DATA UNDER STUDY:
++++++++++++++++++++

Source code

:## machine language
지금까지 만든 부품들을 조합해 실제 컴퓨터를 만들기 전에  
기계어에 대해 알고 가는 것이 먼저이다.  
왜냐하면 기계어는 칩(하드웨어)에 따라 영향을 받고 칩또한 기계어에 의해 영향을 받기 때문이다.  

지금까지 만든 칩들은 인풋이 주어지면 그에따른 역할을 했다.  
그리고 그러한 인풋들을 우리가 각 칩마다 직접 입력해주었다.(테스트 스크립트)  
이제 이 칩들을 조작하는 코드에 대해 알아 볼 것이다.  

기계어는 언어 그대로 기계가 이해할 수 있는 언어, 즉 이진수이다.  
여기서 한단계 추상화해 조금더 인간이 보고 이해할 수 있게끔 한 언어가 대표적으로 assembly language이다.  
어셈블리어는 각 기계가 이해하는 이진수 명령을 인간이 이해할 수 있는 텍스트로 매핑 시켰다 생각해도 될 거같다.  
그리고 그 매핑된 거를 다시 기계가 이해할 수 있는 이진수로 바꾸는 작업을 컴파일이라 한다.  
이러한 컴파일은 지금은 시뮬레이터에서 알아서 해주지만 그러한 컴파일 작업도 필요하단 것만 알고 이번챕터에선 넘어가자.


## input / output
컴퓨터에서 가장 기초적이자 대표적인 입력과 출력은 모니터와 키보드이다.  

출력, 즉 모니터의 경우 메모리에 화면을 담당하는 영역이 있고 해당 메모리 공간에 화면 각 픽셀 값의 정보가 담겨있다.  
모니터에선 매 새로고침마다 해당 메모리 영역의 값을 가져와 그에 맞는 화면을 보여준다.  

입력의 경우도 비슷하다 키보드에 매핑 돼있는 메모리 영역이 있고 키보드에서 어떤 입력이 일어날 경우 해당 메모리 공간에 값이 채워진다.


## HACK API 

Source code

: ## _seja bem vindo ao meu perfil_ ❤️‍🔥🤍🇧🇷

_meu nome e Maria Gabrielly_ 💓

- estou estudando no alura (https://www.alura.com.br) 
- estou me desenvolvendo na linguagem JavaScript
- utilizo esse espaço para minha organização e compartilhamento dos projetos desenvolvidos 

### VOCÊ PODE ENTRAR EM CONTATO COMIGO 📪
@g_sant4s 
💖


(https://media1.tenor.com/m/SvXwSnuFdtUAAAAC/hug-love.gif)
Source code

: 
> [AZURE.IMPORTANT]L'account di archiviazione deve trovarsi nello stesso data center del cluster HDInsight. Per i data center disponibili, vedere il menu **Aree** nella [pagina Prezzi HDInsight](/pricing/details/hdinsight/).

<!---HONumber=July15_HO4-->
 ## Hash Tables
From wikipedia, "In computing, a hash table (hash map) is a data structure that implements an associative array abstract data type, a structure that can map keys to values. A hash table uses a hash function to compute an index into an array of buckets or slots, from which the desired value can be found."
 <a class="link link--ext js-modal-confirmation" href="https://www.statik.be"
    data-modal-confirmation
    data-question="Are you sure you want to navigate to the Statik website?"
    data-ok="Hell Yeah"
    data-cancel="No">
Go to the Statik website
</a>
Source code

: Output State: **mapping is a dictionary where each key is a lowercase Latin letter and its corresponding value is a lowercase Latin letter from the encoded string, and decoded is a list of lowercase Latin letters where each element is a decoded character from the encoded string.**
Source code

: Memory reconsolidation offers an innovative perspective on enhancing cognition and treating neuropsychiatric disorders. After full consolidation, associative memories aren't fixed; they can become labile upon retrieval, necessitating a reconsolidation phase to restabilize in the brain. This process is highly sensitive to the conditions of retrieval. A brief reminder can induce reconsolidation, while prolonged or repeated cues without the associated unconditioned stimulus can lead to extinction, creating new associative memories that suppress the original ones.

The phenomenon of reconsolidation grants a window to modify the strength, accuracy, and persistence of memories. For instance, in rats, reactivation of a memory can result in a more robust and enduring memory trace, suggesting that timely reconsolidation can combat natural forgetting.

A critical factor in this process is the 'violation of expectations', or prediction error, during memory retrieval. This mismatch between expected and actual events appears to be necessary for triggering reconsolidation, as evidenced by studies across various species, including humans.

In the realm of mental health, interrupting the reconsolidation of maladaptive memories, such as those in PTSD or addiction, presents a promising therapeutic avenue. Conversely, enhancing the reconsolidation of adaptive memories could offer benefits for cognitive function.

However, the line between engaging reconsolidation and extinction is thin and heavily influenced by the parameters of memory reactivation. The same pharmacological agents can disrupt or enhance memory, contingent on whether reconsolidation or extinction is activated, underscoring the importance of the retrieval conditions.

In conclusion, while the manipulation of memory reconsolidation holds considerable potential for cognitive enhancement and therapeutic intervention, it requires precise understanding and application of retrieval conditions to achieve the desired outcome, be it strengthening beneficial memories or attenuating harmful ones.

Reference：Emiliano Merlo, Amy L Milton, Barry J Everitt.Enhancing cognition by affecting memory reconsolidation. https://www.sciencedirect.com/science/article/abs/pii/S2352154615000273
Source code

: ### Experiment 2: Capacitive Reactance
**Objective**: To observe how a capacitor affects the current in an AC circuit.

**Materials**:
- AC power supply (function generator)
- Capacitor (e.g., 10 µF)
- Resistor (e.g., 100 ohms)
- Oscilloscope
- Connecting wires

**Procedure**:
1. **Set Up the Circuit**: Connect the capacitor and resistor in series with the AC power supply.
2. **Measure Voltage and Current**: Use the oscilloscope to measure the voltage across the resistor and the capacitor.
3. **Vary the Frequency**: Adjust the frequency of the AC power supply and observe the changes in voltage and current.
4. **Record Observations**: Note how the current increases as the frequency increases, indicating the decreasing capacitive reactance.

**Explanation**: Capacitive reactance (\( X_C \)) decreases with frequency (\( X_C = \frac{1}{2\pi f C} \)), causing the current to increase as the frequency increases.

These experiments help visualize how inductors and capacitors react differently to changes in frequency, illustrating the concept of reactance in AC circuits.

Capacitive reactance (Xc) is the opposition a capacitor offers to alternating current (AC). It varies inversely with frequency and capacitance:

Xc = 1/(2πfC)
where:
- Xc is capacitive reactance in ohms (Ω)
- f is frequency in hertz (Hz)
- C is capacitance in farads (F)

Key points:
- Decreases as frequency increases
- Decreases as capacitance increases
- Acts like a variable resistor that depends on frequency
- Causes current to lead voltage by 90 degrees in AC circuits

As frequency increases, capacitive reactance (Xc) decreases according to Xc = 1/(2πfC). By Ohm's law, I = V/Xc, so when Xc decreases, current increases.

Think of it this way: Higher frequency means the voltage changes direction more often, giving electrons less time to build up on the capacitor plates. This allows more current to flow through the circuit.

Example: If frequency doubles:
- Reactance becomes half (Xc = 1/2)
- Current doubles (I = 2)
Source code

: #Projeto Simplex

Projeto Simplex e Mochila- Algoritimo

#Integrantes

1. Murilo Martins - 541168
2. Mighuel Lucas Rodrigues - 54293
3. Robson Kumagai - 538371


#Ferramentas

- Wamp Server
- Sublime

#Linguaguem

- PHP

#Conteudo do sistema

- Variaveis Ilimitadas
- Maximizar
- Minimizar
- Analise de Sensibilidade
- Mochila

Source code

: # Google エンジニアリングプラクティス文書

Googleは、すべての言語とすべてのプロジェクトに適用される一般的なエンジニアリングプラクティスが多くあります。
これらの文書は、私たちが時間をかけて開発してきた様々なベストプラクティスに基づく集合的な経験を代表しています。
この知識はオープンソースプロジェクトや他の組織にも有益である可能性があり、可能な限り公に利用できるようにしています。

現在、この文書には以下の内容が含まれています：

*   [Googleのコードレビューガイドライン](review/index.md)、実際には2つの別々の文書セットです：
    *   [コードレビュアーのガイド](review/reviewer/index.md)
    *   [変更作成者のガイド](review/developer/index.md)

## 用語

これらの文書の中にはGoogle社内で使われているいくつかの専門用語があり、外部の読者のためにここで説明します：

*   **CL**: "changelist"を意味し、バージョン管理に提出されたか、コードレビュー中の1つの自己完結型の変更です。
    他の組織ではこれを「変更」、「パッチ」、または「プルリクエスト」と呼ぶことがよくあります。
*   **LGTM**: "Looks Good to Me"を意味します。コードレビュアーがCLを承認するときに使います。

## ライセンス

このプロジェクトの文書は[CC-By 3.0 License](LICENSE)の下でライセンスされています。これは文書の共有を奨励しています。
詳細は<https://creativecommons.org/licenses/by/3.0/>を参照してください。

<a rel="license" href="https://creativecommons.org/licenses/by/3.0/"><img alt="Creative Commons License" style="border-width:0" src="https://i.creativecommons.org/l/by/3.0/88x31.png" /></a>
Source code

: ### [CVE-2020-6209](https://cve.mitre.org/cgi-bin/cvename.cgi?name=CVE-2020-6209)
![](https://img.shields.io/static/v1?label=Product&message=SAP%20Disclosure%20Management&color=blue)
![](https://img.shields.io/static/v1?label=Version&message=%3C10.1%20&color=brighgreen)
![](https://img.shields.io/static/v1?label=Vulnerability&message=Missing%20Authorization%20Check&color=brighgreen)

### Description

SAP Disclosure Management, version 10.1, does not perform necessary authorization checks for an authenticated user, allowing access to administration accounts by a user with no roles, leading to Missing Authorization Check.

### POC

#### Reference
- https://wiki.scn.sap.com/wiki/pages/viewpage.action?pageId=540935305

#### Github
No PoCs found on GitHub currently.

++++++++++++++++++++

PROBLEM TO WORK ON: Exactly as written, please reproduce the lines from the first line of the data to the line containing "## Hash Tables", inclusive, and nothing else.

SOLUTION TO THIS PROBLEM:
Source code

:## machine language
지금까지 만든 부품들을 조합해 실제 컴퓨터를 만들기 전에  
기계어에 대해 알고 가는 것이 먼저이다.  
왜냐하면 기계어는 칩(하드웨어)에 따라 영향을 받고 칩또한 기계어에 의해 영향을 받기 때문이다.  

지금까지 만든 칩들은 인풋이 주어지면 그에따른 역할을 했다.  
그리고 그러한 인풋들을 우리가 각 칩마다 직접 입력해주었다.(테스트 스크립트)  
이제 이 칩들을 조작하는 코드에 대해 알아 볼 것이다.  

기계어는 언어 그대로 기계가 이해할 수 있는 언어, 즉 이진수이다.  
여기서 한단계 추상화해 조금더 인간이 보고 이해할 수 있게끔 한 언어가 대표적으로 assembly language이다.  
어셈블리어는 각 기계가 이해하는 이진수 명령을 인간이 이해할 수 있는 텍스트로 매핑 시켰다 생각해도 될 거같다.  
그리고 그 매핑된 거를 다시 기계가 이해할 수 있는 이진수로 바꾸는 작업을 컴파일이라 한다.  
이러한 컴파일은 지금은 시뮬레이터에서 알아서 해주지만 그러한 컴파일 작업도 필요하단 것만 알고 이번챕터에선 넘어가자.


## input / output
컴퓨터에서 가장 기초적이자 대표적인 입력과 출력은 모니터와 키보드이다.  

출력, 즉 모니터의 경우 메모리에 화면을 담당하는 영역이 있고 해당 메모리 공간에 화면 각 픽셀 값의 정보가 담겨있다.  
모니터에선 매 새로고침마다 해당 메모리 영역의 값을 가져와 그에 맞는 화면을 보여준다.  

입력의 경우도 비슷하다 키보드에 매핑 돼있는 메모리 영역이 있고 키보드에서 어떤 입력이 일어날 경우 해당 메모리 공간에 값이 채워진다.


## HACK API 

Source code

: ## _seja bem vindo ao meu perfil_ ❤️‍🔥🤍🇧🇷

_meu nome e Maria Gabrielly_ 💓

- estou estudando no alura (https://www.alura.com.br) 
- estou me desenvolvendo na linguagem JavaScript
- utilizo esse espaço para minha organização e compartilhamento dos projetos desenvolvidos 

### VOCÊ PODE ENTRAR EM CONTATO COMIGO 📪
@g_sant4s 
💖


(https://media1.tenor.com/m/SvXwSnuFdtUAAAAC/hug-love.gif)
Source code

: 
> [AZURE.IMPORTANT]L'account di archiviazione deve trovarsi nello stesso data center del cluster HDInsight. Per i data center disponibili, vedere il menu **Aree** nella [pagina Prezzi HDInsight](/pricing/details/hdinsight/).

<!---HONumber=July15_HO4-->
 ## Hash Tables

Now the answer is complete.